The data below is to be retyped exactly, line by line.

[Opening Entries provided section]

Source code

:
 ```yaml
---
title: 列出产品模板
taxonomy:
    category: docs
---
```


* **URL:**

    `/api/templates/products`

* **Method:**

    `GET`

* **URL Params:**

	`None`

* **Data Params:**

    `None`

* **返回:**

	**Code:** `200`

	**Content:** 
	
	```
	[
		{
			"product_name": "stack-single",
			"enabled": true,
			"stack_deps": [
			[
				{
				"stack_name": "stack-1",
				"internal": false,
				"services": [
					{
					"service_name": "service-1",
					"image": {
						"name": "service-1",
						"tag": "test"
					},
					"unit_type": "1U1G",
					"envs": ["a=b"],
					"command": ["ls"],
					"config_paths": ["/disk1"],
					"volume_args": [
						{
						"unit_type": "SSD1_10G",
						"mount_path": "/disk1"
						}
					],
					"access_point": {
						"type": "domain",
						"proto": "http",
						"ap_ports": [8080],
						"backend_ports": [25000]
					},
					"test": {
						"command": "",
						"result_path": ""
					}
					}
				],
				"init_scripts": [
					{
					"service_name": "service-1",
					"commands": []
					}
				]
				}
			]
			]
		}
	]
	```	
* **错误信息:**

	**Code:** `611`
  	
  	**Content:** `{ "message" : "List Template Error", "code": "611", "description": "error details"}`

[Closing Entries provided section]

### Written reply
Source code

:
 ```yaml
---
title: 列出产品模板
taxonomy:
    category: docs
---
```


* **URL:**

    `/api/templates/products`

* **Method:**

    `GET`

* **URL Params:**

	`None`

* **Data Params:**

    `None`

* **返回:**

	**Code:** `200`

	**Content:** 
	
	```
	[
		{
			"product_name": "stack-single",
			"enabled": true,
			"stack_deps": [
			[
				{
				"stack_name": "stack-1",
				"internal": false,
				"services": [
					{
					"service_name": "service-1",
					"image": {
						"name": "service-1",
						"tag": "test"
					},
					"unit_type": "1U1G",
					"envs": ["a=b"],
					"command": ["ls"],
					"config_paths": ["/disk1"],
					"volume_args": [
						{
						"unit_type": "SSD1_10G",
						"mount_path": "/disk1"
						}
					],
					"access_point": {
						"type": "domain",
						"proto": "http",
						"ap_ports": [8080],
						"backend_ports": [25000]
					},
					"test": {
						"command": "",
						"result_path": ""
					}
					}
				],
				"init_scripts": [
					{
					"service_name": "service-1",
					"commands": []
					}
				]
				}
			]
			]
		}
	]
	```	
* **错误信息:**

	**Code:** `611`
  	
  	**Content:** `{ "message" : "List Template Error", "code": "611", "description": "error details"}`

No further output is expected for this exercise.